Il tutto basandosi sia sulla ricerca dell’efficienza economica sul fronte dell’acquisto di spazi (il media) sia sulla maggiore credibilità delle persone rispetto alle marche… anche se è delicata la questione di quanto possa essere credibile una persona che si fa platealmente e acriticamente portavoce del messaggio di un’azienda, di un prodotto.
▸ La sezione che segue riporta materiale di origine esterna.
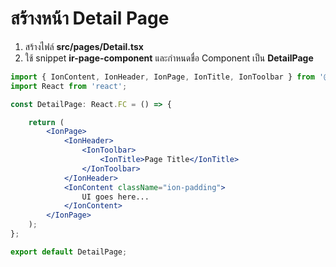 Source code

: 
# สร้างหน้า Detail Page

1. สร้างไฟล์ **src/pages/Detail.tsx**
2. ใช้ snippet **ir-page-component** และกำหนดชื่อ Component เป็น **DetailPage**

```jsx
import { IonContent, IonHeader, IonPage, IonTitle, IonToolbar } from '@ionic/react';
import React from 'react';

const DetailPage: React.FC = () => {

    return (
        <IonPage>
            <IonHeader>
                <IonToolbar>
                    <IonTitle>Page Title</IonTitle>
                </IonToolbar>
            </IonHeader>
            <IonContent className="ion-padding">
                UI goes here...
            </IonContent>
        </IonPage>
    );
};

export default DetailPage; 
``` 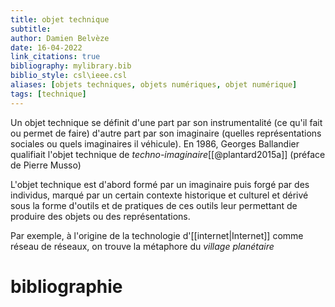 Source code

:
 ```yaml
---
title: objet technique
subtitle:
author: Damien Belvèze
date: 16-04-2022
link_citations: true
bibliography: mylibrary.bib
biblio_style: csl\ieee.csl
aliases: [objets techniques, objets numériques, objet numérique]
tags: [technique]
---
```


Un objet technique se définit d'une part par son instrumentalité (ce qu'il fait ou permet de faire) d'autre part par son imaginaire (quelles représentations sociales ou quels imaginaires il véhicule). En 1986, Georges Ballandier qualifiait l'objet technique de *techno-imaginaire*[[@plantard2015a]] (préface de Pierre Musso)

L'objet technique est d'abord formé par un imaginaire puis forgé par des individus, marqué par un certain contexte historique et culturel et dérivé sous la forme d'outils et de pratiques de ces outils leur permettant de produire des objets ou des représentations. 

Par exemple, à l'origine de la technologie d'[[internet|Internet]] comme réseau de réseaux, on trouve la métaphore du *village planétaire*






# bibliographie

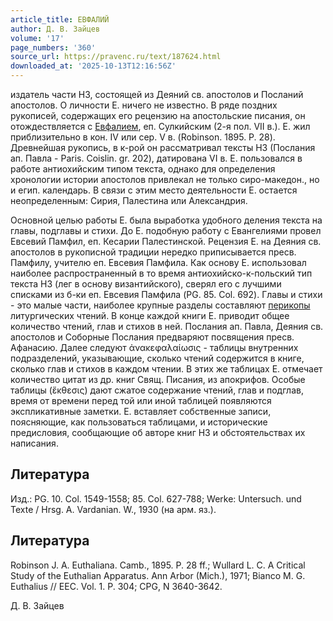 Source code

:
 ```yaml
---
article_title: ЕВФАЛИЙ
author: Д. В. Зайцев
volume: '17'
page_numbers: '360'
source_url: https://pravenc.ru/text/187624.html
downloaded_at: '2025-10-13T12:16:56Z'
---
```


издатель части НЗ, состоящей из Деяний св. апостолов и Посланий апостолов. О личности Е. ничего не известно. В ряде поздних рукописей, содержащих его рецензию на апостольские писания, он отождествляется с [Евфалием](https://pravenc.ru/text/Евфалием.html), еп. Сулкийским (2-я пол. VII в.). Е. жил приблизительно в кон. IV или сер. V в. (Robinson. 1895. P. 28). Древнейшая рукопись, в к-рой он рассматривал тексты НЗ (Послания ап. Павла - Paris. Coislin. gr. 202), датирована VI в. Е. пользовался в работе антиохийским типом текста, однако для определения хронологии истории апостолов привлекал не только сиро-македон., но и егип. календарь. В связи с этим место деятельности Е. остается неопределенным: Сирия, Палестина или Александрия.

Основной целью работы Е. была выработка удобного деления текста на главы, подглавы и стихи. До Е. подобную работу с Евангелиями провел Евсевий Памфил, еп. Кесарии Палестинской. Рецензия Е. на Деяния св. апостолов в рукописной традиции нередко приписывается пресв. Памфилу, учителю еп. Евсевия Памфила. Как основу Е. использовал наиболее распространенный в то время антиохийско-к-польский тип текста НЗ (лег в основу византийского), сверял его с лучшими списками из б-ки еп. Евсевия Памфила (PG. 85. Col. 692). Главы и стихи - это малые части, наиболее крупные разделы составляют [перикопы](https://pravenc.ru/text/перикопы.html) литургических чтений. В конце каждой книги Е. приводит общее количество чтений, глав и стихов в ней. Послания ап. Павла, Деяния св. апостолов и Соборные Послания предваряют посвящения пресв. Афанасию. Далее следуют ἀνακεφαλαίωσις - таблицы внутренних подразделений, указывающие, сколько чтений содержится в книге, сколько глав и стихов в каждом чтении. В этих же таблицах Е. отмечает количество цитат из др. книг Свящ. Писания, из апокрифов. Особые таблицы (ἔκθεσις) дают сжатое содержание чтений, глав и подглав, время от времени перед той или иной таблицей появляются экспликативные заметки. Е. вставляет собственные записи, поясняющие, как пользоваться таблицами, и исторические предисловия, сообщающие об авторе книг НЗ и обстоятельствах их написания.

## Литература

Изд.: PG. 10. Col. 1549-1558; 85. Col. 627-788; Werke: Untersuch. und Texte / Hrsg. A. Vardanian. W., 1930 (на арм. яз.).

## Литература

Robinson J. A. Euthaliana. Camb., 1895. P. 28 ff.; Wullard L. C. A Critical Study of the Euthalian Apparatus. Ann Arbor (Mich.), 1971; Bianco M. G. Euthalius // EEC. Vol. 1. P. 304; CPG, N 3640-3642.

Д. В. Зайцев
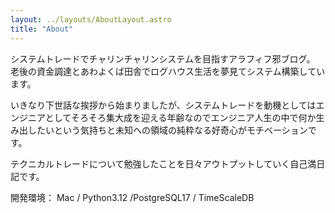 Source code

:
 ```yaml
---
layout: ../layouts/AboutLayout.astro
title: "About"
---
```


システムトレードでチャリンチャリンシステムを目指すアラフィフ邪ブログ。
老後の資金調達とあわよくば田舎でログハウス生活を夢見てシステム構築しています。

いきなり下世話な挨拶から始まりましたが、システムトレードを動機としてはエンジニアとしてそろそろ集大成を迎える年齢なのでエンジニア人生の中で何か生み出したいという気持ちと未知への領域の純粋なる好奇心がモチベーションです。

テクニカルトレードについて勉強したことを日々アウトプットしていく自己満日記です。

開発環境：
Mac / Python3.12 /PostgreSQL17 / TimeScaleDB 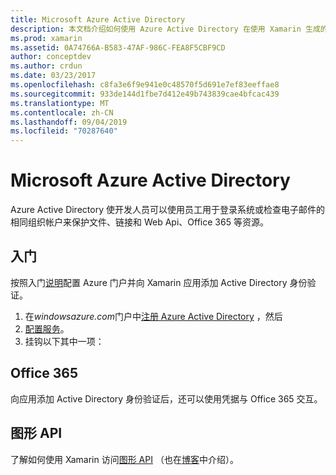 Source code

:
```yaml
---
title: Microsoft Azure Active Directory
description: 本文档介绍如何使用 Azure Active Directory 在使用 Xamarin 生成的移动应用程序中对用户进行身份验证。
ms.prod: xamarin
ms.assetid: 0A74766A-B583-47AF-986C-FEA8F5CBF9CD
author: conceptdev
ms.author: crdun
ms.date: 03/23/2017
ms.openlocfilehash: c8fa3e6f9e941e0c48570f5d691e7ef83eeffae8
ms.sourcegitcommit: 933de144d1fbe7d412e49b743839cae4bfcac439
ms.translationtype: MT
ms.contentlocale: zh-CN
ms.lasthandoff: 09/04/2019
ms.locfileid: "70287640"
---
```

# <a name="microsoft-azure-active-directory"></a>Microsoft Azure Active Directory


Azure Active Directory 使开发人员可以使用员工用于登录系统或检查电子邮件的相同组织帐户来保护文件、链接和 Web Api、Office 365 等资源。

## <a name="getting-started"></a>入门

按照入门[说明](~/cross-platform/data-cloud/active-directory/get-started/index.md)配置 Azure 门户并向 Xamarin 应用添加 Active Directory 身份验证。

1. 在*windowsazure.com*门户中[注册 Azure Active Directory](~/cross-platform/data-cloud/active-directory/get-started/register.md) ，然后
2. [配置服务](~/cross-platform/data-cloud/active-directory/get-started/configure.md)。
3. 挂钩以下其中一项：

## <a name="office-365"></a>Office 365

向应用添加 Active Directory 身份验证后，还可以使用凭据与 Office 365 交互。

## <a name="graph-api"></a>图形 API

了解如何使用 Xamarin 访问[图形 API](~/cross-platform/data-cloud/active-directory/graph.md) （也在[博客](https://blog.xamarin.com/authenticate-xamarin-mobile-apps-using-azure-active-directory/)中介绍）。


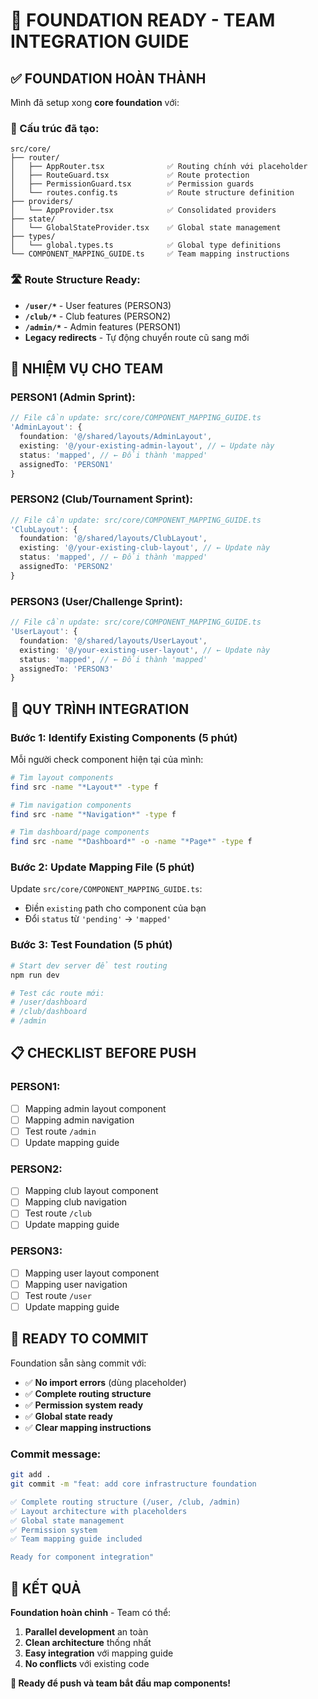 # 🎯 FOUNDATION READY - TEAM INTEGRATION GUIDE

## ✅ FOUNDATION HOÀN THÀNH

Mình đã setup xong **core foundation** với:

### 📁 Cấu trúc đã tạo:
```
src/core/
├── router/
│   ├── AppRouter.tsx              ✅ Routing chính với placeholder
│   ├── RouteGuard.tsx             ✅ Route protection  
│   ├── PermissionGuard.tsx        ✅ Permission guards
│   └── routes.config.ts           ✅ Route structure definition
├── providers/
│   └── AppProvider.tsx            ✅ Consolidated providers
├── state/ 
│   └── GlobalStateProvider.tsx    ✅ Global state management
├── types/
│   └── global.types.ts            ✅ Global type definitions
└── COMPONENT_MAPPING_GUIDE.ts     ✅ Team mapping instructions
```

### 🛣️ Route Structure Ready:
- **`/user/*`** - User features (PERSON3)
- **`/club/*`** - Club features (PERSON2) 
- **`/admin/*`** - Admin features (PERSON1)
- **Legacy redirects** - Tự động chuyển route cũ sang mới

## 🎯 NHIỆM VỤ CHO TEAM

### **PERSON1 (Admin Sprint):**
```typescript
// File cần update: src/core/COMPONENT_MAPPING_GUIDE.ts
'AdminLayout': {
  foundation: '@/shared/layouts/AdminLayout',
  existing: '@/your-existing-admin-layout', // ← Update này
  status: 'mapped', // ← Đổi thành 'mapped'
  assignedTo: 'PERSON1'
}
```

### **PERSON2 (Club/Tournament Sprint):**
```typescript
// File cần update: src/core/COMPONENT_MAPPING_GUIDE.ts  
'ClubLayout': {
  foundation: '@/shared/layouts/ClubLayout',
  existing: '@/your-existing-club-layout', // ← Update này
  status: 'mapped', // ← Đổi thành 'mapped'
  assignedTo: 'PERSON2'
}
```

### **PERSON3 (User/Challenge Sprint):**
```typescript
// File cần update: src/core/COMPONENT_MAPPING_GUIDE.ts
'UserLayout': {
  foundation: '@/shared/layouts/UserLayout', 
  existing: '@/your-existing-user-layout', // ← Update này
  status: 'mapped', // ← Đổi thành 'mapped'
  assignedTo: 'PERSON3'
}
```

## 🔄 QUY TRÌNH INTEGRATION

### Bước 1: **Identify Existing Components** (5 phút)
Mỗi người check component hiện tại của mình:
```bash
# Tìm layout components
find src -name "*Layout*" -type f

# Tìm navigation components  
find src -name "*Navigation*" -type f

# Tìm dashboard/page components
find src -name "*Dashboard*" -o -name "*Page*" -type f
```

### Bước 2: **Update Mapping File** (5 phút)
Update `src/core/COMPONENT_MAPPING_GUIDE.ts`:
- Điền `existing` path cho component của bạn
- Đổi `status` từ `'pending'` → `'mapped'`

### Bước 3: **Test Foundation** (5 phút)
```bash
# Start dev server để test routing
npm run dev

# Test các route mới:
# /user/dashboard
# /club/dashboard  
# /admin
```

## 📋 CHECKLIST BEFORE PUSH

### **PERSON1:**
- [ ] Mapping admin layout component
- [ ] Mapping admin navigation 
- [ ] Test route `/admin`
- [ ] Update mapping guide

### **PERSON2:** 
- [ ] Mapping club layout component
- [ ] Mapping club navigation
- [ ] Test route `/club`  
- [ ] Update mapping guide

### **PERSON3:**
- [ ] Mapping user layout component
- [ ] Mapping user navigation
- [ ] Test route `/user`
- [ ] Update mapping guide

## 🚀 READY TO COMMIT

Foundation sẵn sàng commit với:
- ✅ **No import errors** (dùng placeholder)
- ✅ **Complete routing structure**
- ✅ **Permission system ready**
- ✅ **Global state ready** 
- ✅ **Clear mapping instructions**

### Commit message:
```bash
git add .
git commit -m "feat: add core infrastructure foundation

✅ Complete routing structure (/user, /club, /admin)
✅ Layout architecture with placeholders  
✅ Global state management
✅ Permission system
✅ Team mapping guide included

Ready for component integration"
```

## 🎊 KẾT QUẢ

**Foundation hoàn chỉnh** - Team có thể:
1. **Parallel development** an toàn
2. **Clean architecture** thống nhất  
3. **Easy integration** với mapping guide
4. **No conflicts** với existing code

**🚀 Ready để push và team bắt đầu map components!**
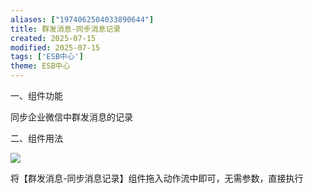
 ```yaml
---
aliases: ["1974062504033890644"]
title: 群发消息-同步消息记录
created: 2025-07-15
modified: 2025-07-15
tags: ['ESB中心']
theme: ESB中心
---
```


一、组件功能

同步企业微信中群发消息的记录

二、组件用法

![](2ee7303fb4f5f46f18c04ca4be83f278.jpg)

将【群发消息-同步消息记录】组件拖入动作流中即可，无需参数，直接执行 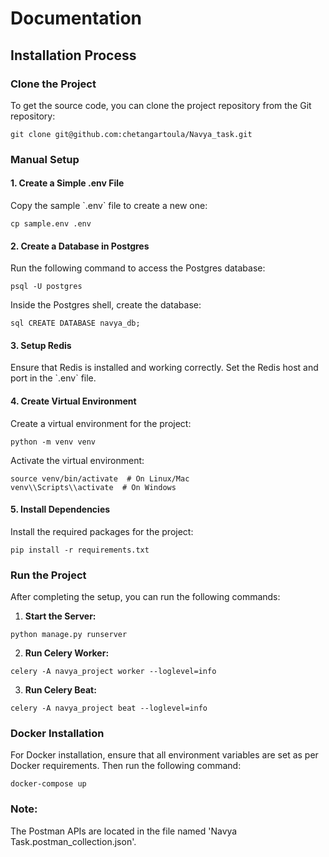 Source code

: 
# Documentation

## Installation Process

### Clone the Project

To get the source code, you can clone the project repository from the Git repository:

``` git clone git@github.com:chetangartoula/Navya_task.git ```

### Manual Setup

#### 1. Create a Simple .env File

Copy the sample \`.env\` file to create a new one:

``` cp sample.env .env ```

#### 2. Create a Database in Postgres

Run the following command to access the Postgres database:

``` psql -U postgres ```

Inside the Postgres shell, create the database:

``` sql CREATE DATABASE navya_db; ```

#### 3. Setup Redis

Ensure that Redis is installed and working correctly. Set the Redis host and port in the \`.env\` file.

#### 4. Create Virtual Environment

Create a virtual environment for the project:

``` python -m venv venv ```

Activate the virtual environment:

```
source venv/bin/activate  # On Linux/Mac
venv\\Scripts\\activate  # On Windows
```

#### 5. Install Dependencies

Install the required packages for the project:

``` pip install -r requirements.txt ```

### Run the Project

After completing the setup, you can run the following commands:

1.  **Start the Server:**

``` python manage.py runserver ```

2.  **Run Celery Worker:**

``` celery -A navya_project worker --loglevel=info ```

3.  **Run Celery Beat:**

``` celery -A navya_project beat --loglevel=info ```

### Docker Installation

For Docker installation, ensure that all environment variables are set as per Docker requirements. Then run the following command:

```docker-compose up ```
### Note:
  The Postman APIs are located in the file named 'Navya Task.postman_collection.json'.
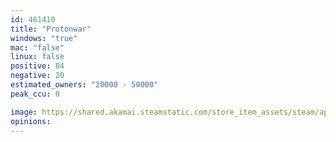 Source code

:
 ```yaml
---
id: 461410
title: "Protonwar"
windows: "true"
mac: "false"
linux: false
positive: 84
negative: 20
estimated_owners: "20000 - 50000"
peak_ccu: 0

image: https://shared.akamai.steamstatic.com/store_item_assets/steam/apps/461410/header.jpg?t=1699266968
opinions:
---
```

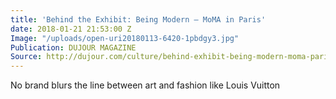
 ```yaml
---
title: 'Behind the Exhibit: Being Modern – MoMA in Paris'
date: 2018-01-21 21:53:00 Z
Image: "/uploads/open-uri20180113-6420-1pbdgy3.jpg"
Publication: DUJOUR MAGAZINE
Source: http://dujour.com/culture/behind-exhibit-being-modern-moma-paris/
---
```


No brand blurs the line between art and fashion like Louis Vuitton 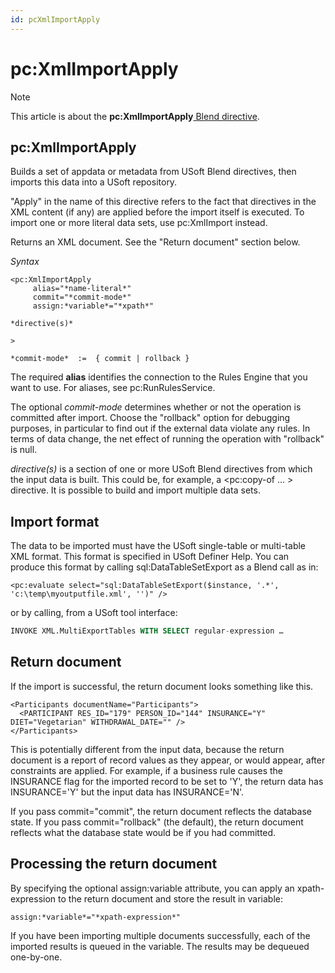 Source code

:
 ```yaml
---
id: pcXmlImportApply
---
```


# pc:XmlImportApply



> [!NOTE]
> This article is about the **pc:XmlImportApply**[ Blend directive](/docs/Repositories/Blend%20directives).

## **pc:XmlImportApply**

Builds a set of appdata or metadata from USoft Blend directives, then imports this data into a USoft repository.

"Apply" in the name of this directive refers to the fact that directives in the XML content (if any) are applied before the import itself is executed. To import one or more literal data sets, use pc:XmlImport instead.

Returns an XML document. See the "Return document" section below.

*Syntax*
 

```
<pc:XmlImportApply
     alias="*name-literal*"
     commit="*commit-mode*"
     assign:*variable*="*xpath*"

*directive(s)*

>

*commit-mode*  :=  { commit | rollback }
```

The required **alias** identifies the connection to the Rules Engine that you want to use. For aliases, see pc:RunRulesService.

The optional *commit-mode* determines whether or not the operation is committed after import. Choose the "rollback" option for debugging purposes, in particular to find out if the external data violate any rules. In terms of data change, the net effect of running the operation with "rollback" is null.

*directive(s)* is a section of one or more USoft Blend directives from which the input data is built. This could be, for example, a <pc:copy-of ... > directive. It is possible to build and import multiple data sets.

## Import format

The data to be imported must have the USoft single-table or multi-table XML format. This format is specified in USoft Definer Help. You can produce this format by calling sql:DataTableSetExport as a Blend call as in:

```
<pc:evaluate select="sql:DataTableSetExport($instance, '.*', 'c:\temp\myoutputfile.xml', '')" />
```

or by calling, from a USoft tool interface:

```sql
INVOKE XML.MultiExportTables WITH SELECT regular-expression …
```

## Return document

If the import is successful, the return document looks something like this.

```language-xml
<Participants documentName="Participants">
  <PARTICIPANT RES_ID="179" PERSON_ID="144" INSURANCE="Y" DIET="Vegetarian" WITHDRAWAL_DATE="" />
</Participants>
```

This is potentially different from the input data, because the return document is a report of record values as they appear, or would appear, after constraints are applied. For example, if a business rule causes the INSURANCE flag for the imported record to be set to 'Y', the return data has INSURANCE='Y' but the input data has INSURANCE='N'.

If you pass commit="commit", the return document reflects the database state. If you pass commit="rollback" (the default), the return document reflects what the database state would be if you had committed.

## Processing the return document

By specifying the optional assign:variable attribute, you can apply an xpath-expression to the return document and store the result in variable:

```
assign:*variable*="*xpath-expression*"
```

If you have been importing multiple documents successfully, each of the imported results is queued in the variable. The results may be dequeued one-by-one.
Tema delicato, su cui troppe aziende vanno con la mano pesantissima, quasi pensando (sembrerebbe) che le persone siano stupide e non sappiano leggere fra le righe, che non vedano l’ora di parlare e sentir parlare di un prodotto senza novità, di una marca senza qualità… insomma, mutuando le modalità operative classiche della pubblicità che parla top down. Un tema anche delicato dal punto di vista.. mah, chiamiamolo etico, anche se mi sembra una parola grossa.

Un mondo insomma dove l’azienda ci chiede non solo di diventare un passivo ricettacolo di opinioni mutuate dalla comunicazione dell’azienda, ma un attivo propagatore, diffusore di un messaggio aziendale. Un partner nella comuncazione, un portavoce, uno che parla a nostro favore.

Ma il problema, troppo spesso è: se siamo partner, cosa mi dai, davvero, in cambio della mia prestazione?